29 octobre 2009
Ne le dites plus avec des fleurs !
photographie : Olivier Martin Delange
Jusqu’ici on adore tous les fleurs, elles incarnent nos plus nobles sentiments, du simple merci au grand amour. Et pourtant… quand on y pense.
Trois sources principales pour nos bouquets :
Les fleurs cultivées sont hélas pleines de pesticides divers et cultivées shootées aux engrais. Dès lors qu’elles ne sont pas destinées à un usage alimentaire, pas mal de barrières contre ces produits disparaissent… D’ailleurs, la plupart ne sont pas cultivées en Europe, à l’image des tragiquement fameuses roses du Kenya. Elles sont donc cultivées avec des produits phytosanitaires interdits en Europe, mais pas en Afrique… De plus ces petits plaisirs requièrent une utilisation des terres arables, terres qui pourraient être affectées à la culture vivrière par exemple dans des pays qui en ont besoin et dans un monde qui en a besoin (de plus en plus de pays achètent des terres agricoles dans d’autres en raison du manque de surface existant ou prévu comme la Chine, l’Arabie Saoudite etc.). Enfin ces cultures nécessitent de l’eau ! évidemment, eau dont la rareté commence à poser des problèmes récurrents ou constants dans plus d’une zone de culture. Alors à part lorsqu’il y a co valorisation avec un autre usage des plantes ou un intérêt pour la pharmacopée, il paraît délicat d’argumenter en faveur de ces cultures.
Autre source majeur de fleur, en particulier d’orchidées : les cultures en laboratoire de clones. Et oui, pas besoin d’une ingénierie compliquée en microbiologie pour cloner des plantes, c’est très simple. Afin d’obtenir des centaines de milliers de phallenopsis par exemple pour le marché européens, les laboratoires néerlandais tournent à plein régime et cultive hors sol, sur substrat artificiel enrichi en hormone nos si belles orchidées, toute identiques.
La cueillette elle-même est loin d’être innocente.
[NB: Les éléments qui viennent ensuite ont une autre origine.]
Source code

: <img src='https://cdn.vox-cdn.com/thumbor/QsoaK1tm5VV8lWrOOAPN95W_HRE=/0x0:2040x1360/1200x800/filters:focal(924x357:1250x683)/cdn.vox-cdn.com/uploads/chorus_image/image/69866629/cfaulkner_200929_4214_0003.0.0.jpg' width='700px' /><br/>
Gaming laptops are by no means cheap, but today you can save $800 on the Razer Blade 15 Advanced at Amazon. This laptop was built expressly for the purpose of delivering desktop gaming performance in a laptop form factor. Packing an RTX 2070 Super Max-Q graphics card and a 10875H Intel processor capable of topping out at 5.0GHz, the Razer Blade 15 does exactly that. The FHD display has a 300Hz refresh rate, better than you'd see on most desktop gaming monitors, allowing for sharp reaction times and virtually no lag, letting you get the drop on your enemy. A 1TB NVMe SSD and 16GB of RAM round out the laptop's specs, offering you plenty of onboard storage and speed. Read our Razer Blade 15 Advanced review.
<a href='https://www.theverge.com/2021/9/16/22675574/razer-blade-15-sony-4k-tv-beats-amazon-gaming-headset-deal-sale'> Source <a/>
En effet, la fleur est l’organe reproducteur des plantes, mais avant que la reproduction soit réalisée. Ainsi, si on cueille un plante annuelle qui du coup n’a pas pu se reproduire, elle disparaît… à plus grande échelle les autres plantes (bulbeuse, vivaces) peuvent aussi disparaître. C’est par exemple le cas de la fritillaire en France qui à force d’être cueillit parce qu’irrésistiblement jolie, elle disparaît du milieu naturel.
Alors que faire ? Tant qu’une filière bio de production locale d’essences végétales non invasives n’existera pas et bien il paraît peu durable de continuer à offrir des fleurs
et puis après tout, offrir des sexes coupés c’est une pratique assez bizarre quand on y pense !
Heureusement, on peut imaginer des filières de production de fleur qui évite tout ces désagréments. Un bon exemple : les jachères fleuries ! A l’initiative du Conseil Général du Haut-Rhin par exemple, des champs en jachères sont semée de graines de plantes à fleur des prairies régionales. Cette pratique qui enrichie le sol et favorise la biodiversité est aussi une occasion de disposer de fleurs plus durablement produites : les habitants sont invitées à venir les cueillir !
Ce constat nous pousse, ma sœur et moi, à chercher à développer une culture locales et durable de fleur, vivement que le projet prenne pied !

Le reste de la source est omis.